***** EXCERPTED RECORDS
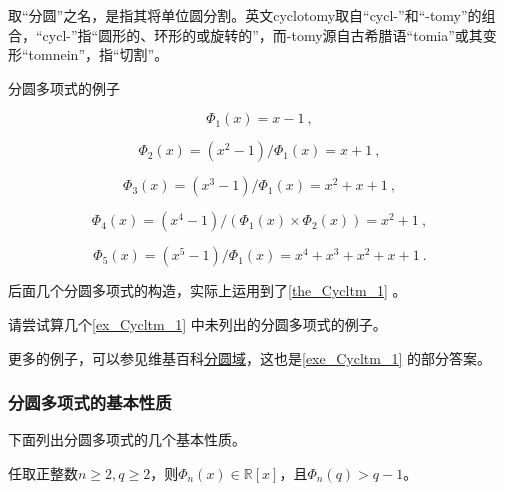 取“分圆”之名，是指其将单位圆分割。英文cyclotomy取自“cycl-”和“-tomy”的组合，“cycl-”指“圆形的、环形的或旋转的”，而-tomy源自古希腊语“tomia”或其变形“tomnein”，指“切割”。




\begin{example}{分圆多项式的例子}\label{ex_Cycltm_1}

\begin{equation}
\Phi_1(x) = x-1~,
\end{equation}

\begin{equation}\label{eq_Cycltm_2}
\Phi_2(x) = (x^2-1)/\Phi_1(x) =  x+1~,
\end{equation}

\begin{equation}
\Phi_3(x) = (x^3-1)/\Phi_1(x) = x^2+x+1~,
\end{equation}

\begin{equation}
\Phi_4(x) = (x^4-1)/\left(\Phi_1(x) \times \Phi_2(x)\right) = x^2+1~,
\end{equation}

\begin{equation}
\Phi_5(x) = (x^5-1)/\Phi_1(x) = x^4+x^3+x^2+x+1~.
\end{equation}

后面几个分圆多项式的构造，实际上运用到了\autoref{the_Cycltm_1} 。

\end{example}

\begin{exercise}{}\label{exe_Cycltm_1}
请尝试算几个\autoref{ex_Cycltm_1} 中未列出的分圆多项式的例子。
\end{exercise}

更多的例子，可以参见维基百科\href{https://en.wikipedia.org/wiki/Cyclotomic_polynomial#Examples}{分圆域}，这也是\autoref{exe_Cycltm_1} 的部分答案。





\subsubsection{分圆多项式的基本性质}


下面列出分圆多项式的几个基本性质。

\begin{theorem}{}
任取正整数$n\geq 2, q\geq 2$，则$\Phi_n(x)\in\mathbb{R}[x]$，且$\Phi_n(q)>q-1$。
\end{theorem}

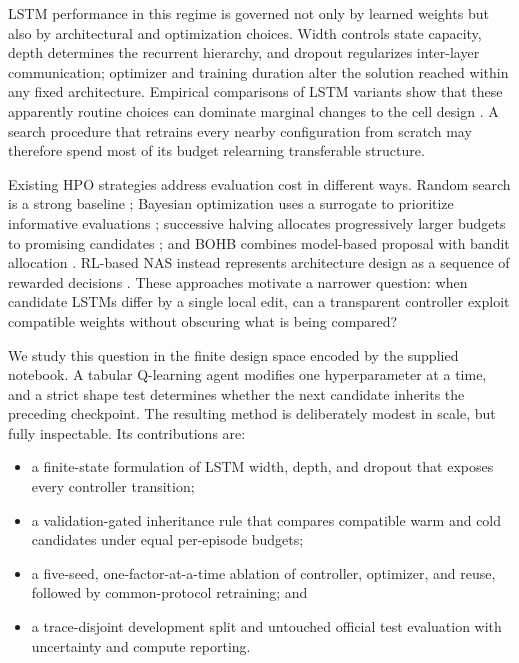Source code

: \documentclass[conference]{IEEEtran}
\begin{document}
LSTM performance in this regime is governed not only by learned weights but also by architectural and optimization choices. Width controls state capacity, depth determines the recurrent hierarchy, and dropout regularizes inter-layer communication; optimizer and training duration alter the solution reached within any fixed architecture. Empirical comparisons of LSTM variants show that these apparently routine choices can dominate marginal changes to the cell design \cite{hochreiter1997lstm,greff2017search}. A search procedure that retrains every nearby configuration from scratch may therefore spend most of its budget relearning transferable structure.

Existing HPO strategies address evaluation cost in different ways. Random search is a strong baseline \cite{bergstra2012random}; Bayesian optimization uses a surrogate to prioritize informative evaluations \cite{snoek2012practical}; successive halving allocates progressively larger budgets to promising candidates \cite{jamieson2016nonstochastic,li2018hyperband}; and BOHB combines model-based proposal with bandit allocation \cite{falkner2018bohb}. RL-based NAS instead represents architecture design as a sequence of rewarded decisions \cite{zoph2017nas}. These approaches motivate a narrower question: when candidate LSTMs differ by a single local edit, can a transparent controller exploit compatible weights without obscuring what is being compared?

We study this question in the finite design space encoded by the supplied notebook. A tabular Q-learning agent modifies one hyperparameter at a time, and a strict shape test determines whether the next candidate inherits the preceding checkpoint. The resulting method is deliberately modest in scale, but fully inspectable. Its contributions are:
\begin{itemize}
    \item a finite-state formulation of LSTM width, depth, and dropout that exposes every controller transition;
    \item a validation-gated inheritance rule that compares compatible warm and cold candidates under equal per-episode budgets;
    \item a five-seed, one-factor-at-a-time ablation of controller, optimizer, and reuse, followed by common-protocol retraining; and
    \item a trace-disjoint development split and untouched official test evaluation with uncertainty and compute reporting.
\end{itemize}
\end{document}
**********
• _PROBLEM_:
Once you have identified the lines above that contain "autoref", copy each of them.

• _REPLY_:
后面几个分圆多项式的构造，实际上运用到了\autoref{the_Cycltm_1} 。
请尝试算几个\autoref{ex_Cycltm_1} 中未列出的分圆多项式的例子。
更多的例子，可以参见维基百科\href{https://en.wikipedia.org/wiki/Cyclotomic_polynomial#Examples}{分圆域}，这也是\autoref{exe_Cycltm_1} 的部分答案。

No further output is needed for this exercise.